Among the records, how many lines contain "methods"? Only the number is needed.
--- Source data ---
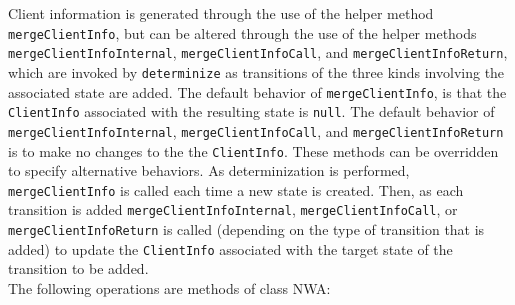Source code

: \documentclass{llncs}
\begin{document}
Client information is generated through the use of the helper method \texttt{mergeClientInfo}, but can be altered through the use of the helper methods \texttt{mergeClientInfoInternal}, \texttt{mergeClientInfoCall}, and \texttt{mergeClientInfoReturn}, which are invoked by \texttt{determinize} as transitions of the three kinds involving the associated state are added.  The default behavior of \texttt{mergeClientInfo}, is that the \texttt{ClientInfo} associated with the resulting state is \texttt{null}.  The default behavior of \texttt{mergeClientInfoInternal}, \texttt{mergeClientInfoCall}, and \texttt{mergeClientInfoReturn} is to make no changes to the the \texttt{ClientInfo}.  These methods can be overridden to specify alternative behaviors.  As determinization is performed, \texttt{mergeClientInfo} is called each time a new state is created.  Then, as each transition is added \texttt{mergeClientInfoInternal}, \texttt{mergeClientInfoCall}, or \texttt{mergeClientInfoReturn} is called (depending on the type of transition that is added) to update the \texttt{ClientInfo} associated with the target state of the transition to be added. \\

\noindent The following operations are methods of class NWA:
\end{document}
---
Solution for this problem:
2